Cette semaine j'ai été, pour la première fois, nostalgique de mon année passée à voyager. Comme je l'ai expliqué à au moins 10 personnes, ce n'est pas tant de voyager avec mon sac à dos qui me manque, mais plutôt cette liberté d'esprit et d'action que permet le voyage de plus d'un mois.
Je songe à ces heures passées à lire de géniaux Stephan Zweig à Montpellier, ces matins entiers à marcher près de la mer puis à écrire le bleu que je venais de voir m'éblouir, en Croatie ou à Barcelone. Je pense à Amsterdam avec Annie, puis avec Nancy, je pense à ces amis rencontrés en Inde ou en Asie du Sud-Est, je pense à Paris, à Vienne, à Budapest, à Cesky Krumlov, à la Norvège avec Kine, à partout avec Mathieu...

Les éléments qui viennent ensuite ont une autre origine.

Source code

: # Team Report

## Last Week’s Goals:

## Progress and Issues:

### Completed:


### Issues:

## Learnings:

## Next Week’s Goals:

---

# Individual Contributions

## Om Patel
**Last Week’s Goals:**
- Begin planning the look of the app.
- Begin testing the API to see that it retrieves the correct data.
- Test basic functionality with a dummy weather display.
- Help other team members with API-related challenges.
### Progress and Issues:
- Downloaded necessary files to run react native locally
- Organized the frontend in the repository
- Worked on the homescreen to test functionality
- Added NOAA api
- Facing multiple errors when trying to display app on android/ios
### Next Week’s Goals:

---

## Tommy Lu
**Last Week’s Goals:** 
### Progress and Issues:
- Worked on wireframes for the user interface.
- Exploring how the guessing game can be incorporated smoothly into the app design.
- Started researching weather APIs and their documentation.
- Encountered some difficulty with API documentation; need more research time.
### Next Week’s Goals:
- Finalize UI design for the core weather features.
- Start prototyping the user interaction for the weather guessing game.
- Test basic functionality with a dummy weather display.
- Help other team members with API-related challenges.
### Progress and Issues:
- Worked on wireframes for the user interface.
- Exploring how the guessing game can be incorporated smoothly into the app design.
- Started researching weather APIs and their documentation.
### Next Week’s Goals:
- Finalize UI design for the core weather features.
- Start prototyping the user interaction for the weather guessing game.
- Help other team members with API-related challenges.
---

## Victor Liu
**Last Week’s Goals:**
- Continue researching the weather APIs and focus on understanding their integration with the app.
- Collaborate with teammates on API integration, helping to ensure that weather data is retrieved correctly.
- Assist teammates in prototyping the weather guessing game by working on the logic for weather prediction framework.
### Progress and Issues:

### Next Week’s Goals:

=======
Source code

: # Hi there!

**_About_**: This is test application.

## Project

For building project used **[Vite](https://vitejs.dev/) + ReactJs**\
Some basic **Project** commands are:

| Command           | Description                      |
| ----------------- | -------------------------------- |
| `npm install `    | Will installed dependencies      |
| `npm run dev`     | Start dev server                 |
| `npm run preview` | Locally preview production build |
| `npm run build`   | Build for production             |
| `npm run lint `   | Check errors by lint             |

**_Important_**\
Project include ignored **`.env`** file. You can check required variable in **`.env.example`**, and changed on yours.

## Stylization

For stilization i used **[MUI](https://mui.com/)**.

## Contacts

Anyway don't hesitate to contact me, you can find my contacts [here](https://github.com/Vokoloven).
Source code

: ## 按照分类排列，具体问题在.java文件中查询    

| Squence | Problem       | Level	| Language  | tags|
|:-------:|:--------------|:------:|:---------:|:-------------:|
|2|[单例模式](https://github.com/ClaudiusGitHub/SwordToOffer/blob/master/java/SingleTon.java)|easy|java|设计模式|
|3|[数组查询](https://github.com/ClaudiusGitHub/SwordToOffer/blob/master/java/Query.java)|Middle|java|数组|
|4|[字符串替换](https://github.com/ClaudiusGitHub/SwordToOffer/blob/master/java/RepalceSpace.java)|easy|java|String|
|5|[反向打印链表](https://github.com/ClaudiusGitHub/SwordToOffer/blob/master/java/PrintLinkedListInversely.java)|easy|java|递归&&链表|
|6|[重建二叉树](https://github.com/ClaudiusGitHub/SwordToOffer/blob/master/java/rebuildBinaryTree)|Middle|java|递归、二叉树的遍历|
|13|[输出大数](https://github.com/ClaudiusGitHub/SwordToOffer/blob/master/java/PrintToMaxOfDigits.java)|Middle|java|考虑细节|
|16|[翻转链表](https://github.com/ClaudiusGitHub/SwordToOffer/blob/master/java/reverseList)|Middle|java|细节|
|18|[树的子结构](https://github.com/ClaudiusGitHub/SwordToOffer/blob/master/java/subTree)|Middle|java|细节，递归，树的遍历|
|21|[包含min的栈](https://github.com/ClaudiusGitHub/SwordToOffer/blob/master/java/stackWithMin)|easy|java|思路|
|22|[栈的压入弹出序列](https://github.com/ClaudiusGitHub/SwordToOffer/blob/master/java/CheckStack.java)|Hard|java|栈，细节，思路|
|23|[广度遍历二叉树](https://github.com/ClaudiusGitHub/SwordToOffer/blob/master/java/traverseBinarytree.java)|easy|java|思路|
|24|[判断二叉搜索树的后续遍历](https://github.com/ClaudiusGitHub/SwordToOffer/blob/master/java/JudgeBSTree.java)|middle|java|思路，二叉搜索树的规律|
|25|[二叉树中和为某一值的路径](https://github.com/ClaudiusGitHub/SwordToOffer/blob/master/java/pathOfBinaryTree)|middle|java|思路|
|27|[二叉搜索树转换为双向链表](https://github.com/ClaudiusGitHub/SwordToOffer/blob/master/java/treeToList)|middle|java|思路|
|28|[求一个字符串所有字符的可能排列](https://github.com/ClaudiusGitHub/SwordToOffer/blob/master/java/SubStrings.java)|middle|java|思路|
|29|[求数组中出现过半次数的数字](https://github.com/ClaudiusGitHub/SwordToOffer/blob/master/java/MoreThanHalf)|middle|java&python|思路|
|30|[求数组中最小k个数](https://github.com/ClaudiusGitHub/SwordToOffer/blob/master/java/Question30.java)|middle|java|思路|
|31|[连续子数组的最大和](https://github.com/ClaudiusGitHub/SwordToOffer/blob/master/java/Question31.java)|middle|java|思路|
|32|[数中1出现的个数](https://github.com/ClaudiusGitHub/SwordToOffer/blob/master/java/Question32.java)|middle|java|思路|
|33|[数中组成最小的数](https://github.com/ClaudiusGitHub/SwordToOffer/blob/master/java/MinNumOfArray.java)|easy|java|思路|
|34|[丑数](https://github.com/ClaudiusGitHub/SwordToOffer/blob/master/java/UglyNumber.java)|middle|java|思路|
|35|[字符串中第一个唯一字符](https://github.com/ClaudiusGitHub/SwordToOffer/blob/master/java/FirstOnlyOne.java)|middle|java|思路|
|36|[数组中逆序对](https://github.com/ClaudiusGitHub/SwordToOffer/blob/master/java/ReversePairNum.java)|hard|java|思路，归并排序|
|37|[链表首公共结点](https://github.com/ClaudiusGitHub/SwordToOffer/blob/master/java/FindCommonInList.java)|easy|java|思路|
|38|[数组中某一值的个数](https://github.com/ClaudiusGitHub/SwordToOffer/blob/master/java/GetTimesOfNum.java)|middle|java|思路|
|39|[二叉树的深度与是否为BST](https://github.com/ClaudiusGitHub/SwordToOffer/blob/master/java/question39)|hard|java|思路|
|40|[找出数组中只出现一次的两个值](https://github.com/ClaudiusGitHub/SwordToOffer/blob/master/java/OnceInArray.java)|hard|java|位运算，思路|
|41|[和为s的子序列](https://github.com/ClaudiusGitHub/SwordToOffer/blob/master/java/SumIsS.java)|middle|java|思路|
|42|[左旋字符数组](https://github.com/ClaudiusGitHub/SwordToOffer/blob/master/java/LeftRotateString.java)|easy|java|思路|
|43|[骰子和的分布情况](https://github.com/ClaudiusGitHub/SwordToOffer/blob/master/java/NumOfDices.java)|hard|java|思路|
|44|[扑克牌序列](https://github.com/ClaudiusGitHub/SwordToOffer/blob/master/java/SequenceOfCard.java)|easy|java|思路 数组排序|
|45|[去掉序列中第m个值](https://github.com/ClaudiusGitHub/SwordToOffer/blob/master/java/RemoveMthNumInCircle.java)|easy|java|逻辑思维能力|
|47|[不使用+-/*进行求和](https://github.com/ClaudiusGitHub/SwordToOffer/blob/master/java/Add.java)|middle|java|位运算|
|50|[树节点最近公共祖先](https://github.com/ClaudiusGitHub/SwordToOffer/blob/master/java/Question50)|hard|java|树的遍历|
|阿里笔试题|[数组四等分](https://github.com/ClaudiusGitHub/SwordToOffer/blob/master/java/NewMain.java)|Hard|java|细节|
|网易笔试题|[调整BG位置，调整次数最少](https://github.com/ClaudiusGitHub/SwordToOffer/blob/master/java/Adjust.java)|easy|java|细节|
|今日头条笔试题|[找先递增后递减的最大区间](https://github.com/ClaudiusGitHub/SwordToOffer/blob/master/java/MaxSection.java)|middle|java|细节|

Je me dis que j'ai été privilégiée de pouvoir jouir de toute cette liberté. Chanceuse d'avoir pu vivre une année avec comme principale préoccupation de choisir quel musée je visiterai ou quel vin je dégusterai en soirée. J'ai aimé marcher au grand air dans le printemps norvégien, prendre 1000 photos de cerisiers japonais en fleurs, à Pékin, à Paris et à Stockholm. J'ai aimé tant de choses qui me reviennent par bribes éparses.
Cette nostalgie est parfois bienheureuse, mais elle m'empêche aussi de vivre le moment présent, le seul qui ne compte vraiment. Ici, en ce moment, les feuilles rougeoient de beauté et je ne prends pas le temps de les regarder, alors que des tas de touristes font le voyage d'Asie dans le seul objectif de voir cet automne qui est le mien. Parlant de ces feuilles, il me semble que ça fait 10 ans que je n'ai pas vu des arbres enflammés de coloris automnaux. L'an passé, nous étions en Roumanie, à ce temps-ci. La lumière était douce et les matins étaient frais, dans le Maramures surtout, mais on était loin de nos ocres et de nos orange brûlé. Je sais que je suis extrêmement chanceuse de pouvoir assister à ce spectacle, mais je voudrais seulement prendre le temps d'en profiter un peu plus. Je ne voudrais pas, comme je l'ai déjà fait, passer à côté de l'automne, la tête enfouie dans mes devoirs de grammaire, mes corrections et mes préparations de cours. Je m'en vais faire du camping avec mes élèves la fin de semaine prochaine. Souhaitez-nous du beau temps. J'aimerais marcher, seule ou avec des jeunes, et prendre le temps de profiter de l'automne qui passe si vite, trop vite.
Oui, la nostalgie m'a frappée cette semaine, mais je ne dois pas la laisser gagner. Parce qu'à regretter les villages allemands et les montagnes autrichiennes, je passe à côté des richesses qui m'entourent. Je peux choisir d'être libre, choisir de continuer à lire Zweig, continuer à écrire. Personne ne m'en empêche. Moi, parfois. Moins maintenant, je l'espère. Je suis de retour. Feuilles d'automne, ne vous envolez pas tout de suite, le coeur à Hanoï, je n'ai pas encore pris le temps de bien vous regarder et de bien m'impreigner de vos couleurs, si jolies quand elles contrastent avec un ciel bleu de fin d'après-midi.